**** RECORDS PROVIDED

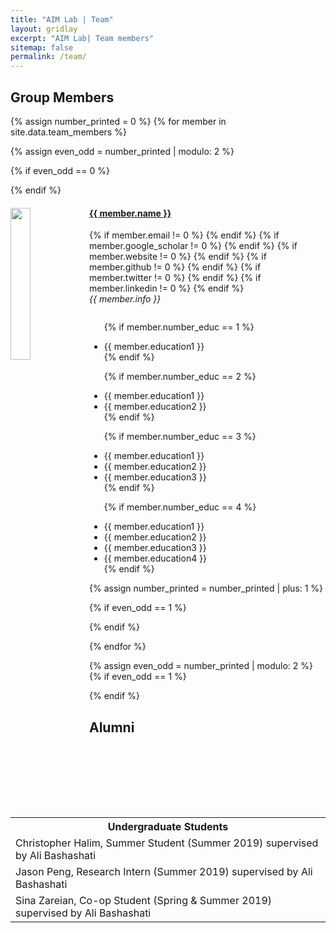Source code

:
 ```yaml
---
title: "AIM Lab | Team"
layout: gridlay
excerpt: "AIM Lab| Team members"
sitemap: false
permalink: /team/
---
```


## Group Members

{% assign number_printed = 0 %}
{% for member in site.data.team_members %}

{% assign even_odd = number_printed | modulo: 2 %}

{% if even_odd == 0 %}
<div class="row">
{% endif %}

<div class="col-sm-6 clearfix">
  <a href="{{ member.page_name }}/"><img src="{{ site.url }}{{ site.baseurl }}/assets/teampic/{{ member.photo }}" class="img-responsive" width="25%" style="float: left" /></a>
  <a href="{{ member.page_name }}/"><h4>{{ member.name }}</h4></a>
  {% if member.email != 0 %}
  <a href="{{ member.email }}"> <i class="far fa-envelope" style="color:#158CBA; font-size:24px;"></i></a>
  {% endif %}
  {% if member.google_scholar != 0 %}
  <a href="{{ member.google_scholar }}/"> <i class="ai ai-google-scholar ai-3x" style="color:#158CBA; font-size:24px;"></i></a>
  {% endif %}
  {% if member.website != 0 %}
  <a href="{{ member.website }}/"> <i class="fas fa-link" style="color:#158CBA; font-size:24px;"></i></a>
  {% endif %}
  {% if member.github != 0 %}
  <a href="{{ member.github }}/"> <i class="fab fa-github-alt" style="color:#158CBA; font-size:24px;"></i></a>
  {% endif %}
  {% if member.twitter != 0 %}
  <a href="{{ member.twitter }}/"> <i class="fa fa-twitter" style="color:#158CBA; font-size:24px;"></i></a>
  {% endif %}
  {% if member.linkedin != 0 %}
  <a href="{{ member.linkedin }}/"> <i class="fab fa-linkedin-in" style="color:#158CBA; font-size:24px;"></i></a>
  {% endif %}
  <br>
  <i>{{ member.info }}<br></i>
  <ul style="overflow: hidden">
  
  {% if member.number_educ == 1 %}
  <li> {{ member.education1 }} </li>
  {% endif %}
  
  {% if member.number_educ == 2 %}
  <li> {{ member.education1 }} </li>
  <li> {{ member.education2 }} </li>
  {% endif %}
  
  {% if member.number_educ == 3 %}
  <li> {{ member.education1 }} </li>
  <li> {{ member.education2 }} </li>
  <li> {{ member.education3 }} </li>
  {% endif %}
  
  {% if member.number_educ == 4 %}
  <li> {{ member.education1 }} </li>
  <li> {{ member.education2 }} </li>
  <li> {{ member.education3 }} </li>
  <li> {{ member.education4 }} </li>
  {% endif %}
  
  </ul>
</div>

{% assign number_printed = number_printed | plus: 1 %}

{% if even_odd == 1 %}
</div>
{% endif %}

{% endfor %}

{% assign even_odd = number_printed | modulo: 2 %}
{% if even_odd == 1 %}
</div>
{% endif %}


## Alumni
<table align="center" class="table table-condensed">
<tr>
    <th>Undergraduate Students</th>
</tr>
  <tr><td>Christopher Halim, Summer Student (Summer 2019) supervised by Ali Bashashati</td></tr>
  <tr><td>Jason Peng, Research Intern (Summer 2019) supervised by Ali Bashashati</td></tr>
  <tr><td>Sina Zareian, Co-op Student (Spring & Summer 2019) supervised by Ali Bashashati</td></tr>
</table>

<br />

********

- [WHAT YOU HAVE TO DO] Which lines of the material above hold the string "supervised"? Pull them out.

- [OUTPUT]
  <tr><td>Christopher Halim, Summer Student (Summer 2019) supervised by Ali Bashashati</td></tr>
  <tr><td>Jason Peng, Research Intern (Summer 2019) supervised by Ali Bashashati</td></tr>
  <tr><td>Sina Zareian, Co-op Student (Spring & Summer 2019) supervised by Ali Bashashati</td></tr>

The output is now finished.